### [YOUR INSTRUCTIONS]
Leaving pictures aside, set down each line exactly, from the first line of the data to the line with "event callback can", both included.

### [LISTED ENTRIES]

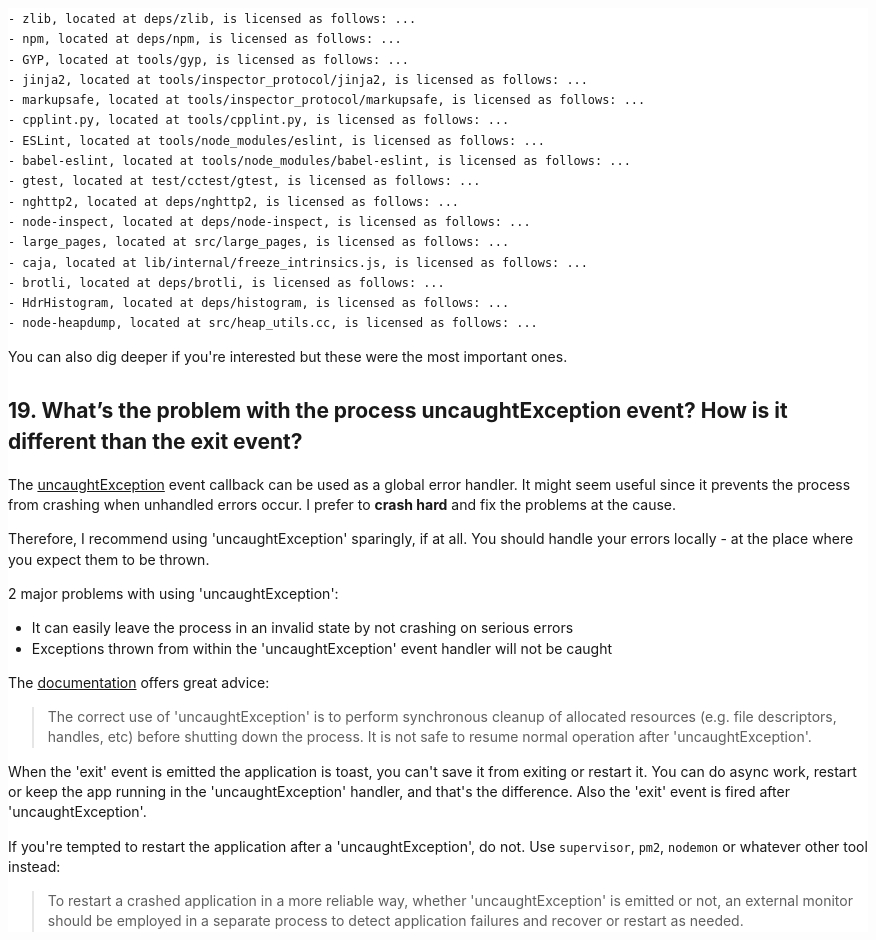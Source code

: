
 ```
- zlib, located at deps/zlib, is licensed as follows: ...
- npm, located at deps/npm, is licensed as follows: ...
- GYP, located at tools/gyp, is licensed as follows: ...
- jinja2, located at tools/inspector_protocol/jinja2, is licensed as follows: ...
- markupsafe, located at tools/inspector_protocol/markupsafe, is licensed as follows: ...
- cpplint.py, located at tools/cpplint.py, is licensed as follows: ...
- ESLint, located at tools/node_modules/eslint, is licensed as follows: ...
- babel-eslint, located at tools/node_modules/babel-eslint, is licensed as follows: ...
- gtest, located at test/cctest/gtest, is licensed as follows: ...
- nghttp2, located at deps/nghttp2, is licensed as follows: ...
- node-inspect, located at deps/node-inspect, is licensed as follows: ...
- large_pages, located at src/large_pages, is licensed as follows: ...
- caja, located at lib/internal/freeze_intrinsics.js, is licensed as follows: ...
- brotli, located at deps/brotli, is licensed as follows: ...
- HdrHistogram, located at deps/histogram, is licensed as follows: ...
- node-heapdump, located at src/heap_utils.cc, is licensed as follows: ...
```

You can also dig deeper if you're interested but these were the most important
ones.

## 19. What’s the problem with the process uncaughtException event? How is it different than the exit event?

The [uncaughtException](https://nodejs.org/api/process.html#process_event_uncaughtexception)
event callback can be used as a global error handler.
It might seem useful since it prevents the process from crashing when unhandled
errors occur.
I prefer to **crash hard** and fix the problems at the cause.

Therefore, I recommend using 'uncaughtException' sparingly, if at all.
You should handle your errors locally - at the place where you expect them to be
thrown.

2 major problems with using 'uncaughtException':
* It can easily leave the process in an invalid state by not crashing on serious errors
* Exceptions thrown from within the 'uncaughtException' event handler will not be caught

The [documentation](https://nodejs.org/api/process.html#process_warning_using_uncaughtexception_correctly)
offers great advice:
> The correct use of 'uncaughtException' is to perform synchronous cleanup of
allocated resources (e.g. file descriptors, handles, etc) before shutting down
the process. It is not safe to resume normal operation after
'uncaughtException'.

When the 'exit' event is emitted the application is toast, you can't save it
from exiting or restart it. You can do async work, restart or keep the app
running in the 'uncaughtException' handler, and that's the difference. Also the
'exit' event is fired after 'uncaughtException'.

If you're tempted to restart the application after a 'uncaughtException', do not.
Use `supervisor`, `pm2`, `nodemon` or whatever other tool instead:
> To restart a crashed application in a more reliable way, whether
'uncaughtException' is emitted or not, an external monitor should be employed
in a separate process to detect application failures and recover or restart as
needed.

### [WRITTEN REPLY]
Source code

:
 ```
- zlib, located at deps/zlib, is licensed as follows: ...
- npm, located at deps/npm, is licensed as follows: ...
- GYP, located at tools/gyp, is licensed as follows: ...
- jinja2, located at tools/inspector_protocol/jinja2, is licensed as follows: ...
- markupsafe, located at tools/inspector_protocol/markupsafe, is licensed as follows: ...
- cpplint.py, located at tools/cpplint.py, is licensed as follows: ...
- ESLint, located at tools/node_modules/eslint, is licensed as follows: ...
- babel-eslint, located at tools/node_modules/babel-eslint, is licensed as follows: ...
- gtest, located at test/cctest/gtest, is licensed as follows: ...
- nghttp2, located at deps/nghttp2, is licensed as follows: ...
- node-inspect, located at deps/node-inspect, is licensed as follows: ...
- large_pages, located at src/large_pages, is licensed as follows: ...
- caja, located at lib/internal/freeze_intrinsics.js, is licensed as follows: ...
- brotli, located at deps/brotli, is licensed as follows: ...
- HdrHistogram, located at deps/histogram, is licensed as follows: ...
- node-heapdump, located at src/heap_utils.cc, is licensed as follows: ...
```

You can also dig deeper if you're interested but these were the most important
ones.

## 19. What’s the problem with the process uncaughtException event? How is it different than the exit event?

The [uncaughtException](https://nodejs.org/api/process.html#process_event_uncaughtexception)
event callback can be used as a global error handler.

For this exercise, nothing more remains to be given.